▶ [Work instruction] Search term "Delta": work out how many lines of the data below contain it, and answer with that number alone.

Records from a data source
BEGIN

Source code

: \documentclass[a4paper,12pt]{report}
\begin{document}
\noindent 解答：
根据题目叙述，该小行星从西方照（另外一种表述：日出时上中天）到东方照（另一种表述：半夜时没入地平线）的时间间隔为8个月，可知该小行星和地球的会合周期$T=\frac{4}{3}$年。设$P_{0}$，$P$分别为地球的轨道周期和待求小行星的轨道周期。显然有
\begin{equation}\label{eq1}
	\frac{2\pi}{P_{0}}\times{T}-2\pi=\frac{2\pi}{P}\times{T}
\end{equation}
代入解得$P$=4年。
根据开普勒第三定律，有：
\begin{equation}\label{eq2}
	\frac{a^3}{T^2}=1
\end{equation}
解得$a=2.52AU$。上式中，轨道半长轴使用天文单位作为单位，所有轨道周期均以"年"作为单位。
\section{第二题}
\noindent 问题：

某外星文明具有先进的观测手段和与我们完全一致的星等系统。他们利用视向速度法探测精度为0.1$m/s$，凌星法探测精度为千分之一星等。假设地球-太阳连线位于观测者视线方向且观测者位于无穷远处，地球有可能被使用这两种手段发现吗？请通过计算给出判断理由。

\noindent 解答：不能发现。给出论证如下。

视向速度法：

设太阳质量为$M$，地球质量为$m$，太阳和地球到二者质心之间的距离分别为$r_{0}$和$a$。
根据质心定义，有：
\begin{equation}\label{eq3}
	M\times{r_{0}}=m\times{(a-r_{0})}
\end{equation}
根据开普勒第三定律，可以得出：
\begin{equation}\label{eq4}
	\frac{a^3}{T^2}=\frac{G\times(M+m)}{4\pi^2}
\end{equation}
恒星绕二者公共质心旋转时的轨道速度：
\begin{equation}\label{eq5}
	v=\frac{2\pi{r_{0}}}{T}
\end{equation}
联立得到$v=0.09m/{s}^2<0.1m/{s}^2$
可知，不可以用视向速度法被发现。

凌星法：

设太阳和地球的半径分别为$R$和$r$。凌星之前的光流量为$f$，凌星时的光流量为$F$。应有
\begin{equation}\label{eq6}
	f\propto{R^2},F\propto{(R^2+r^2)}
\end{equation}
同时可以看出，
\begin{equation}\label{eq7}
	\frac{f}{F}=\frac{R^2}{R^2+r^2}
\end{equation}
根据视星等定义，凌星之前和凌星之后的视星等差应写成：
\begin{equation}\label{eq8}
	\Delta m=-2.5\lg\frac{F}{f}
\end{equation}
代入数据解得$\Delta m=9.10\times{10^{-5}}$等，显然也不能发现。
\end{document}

END

▶ [Answer to the exercise] 2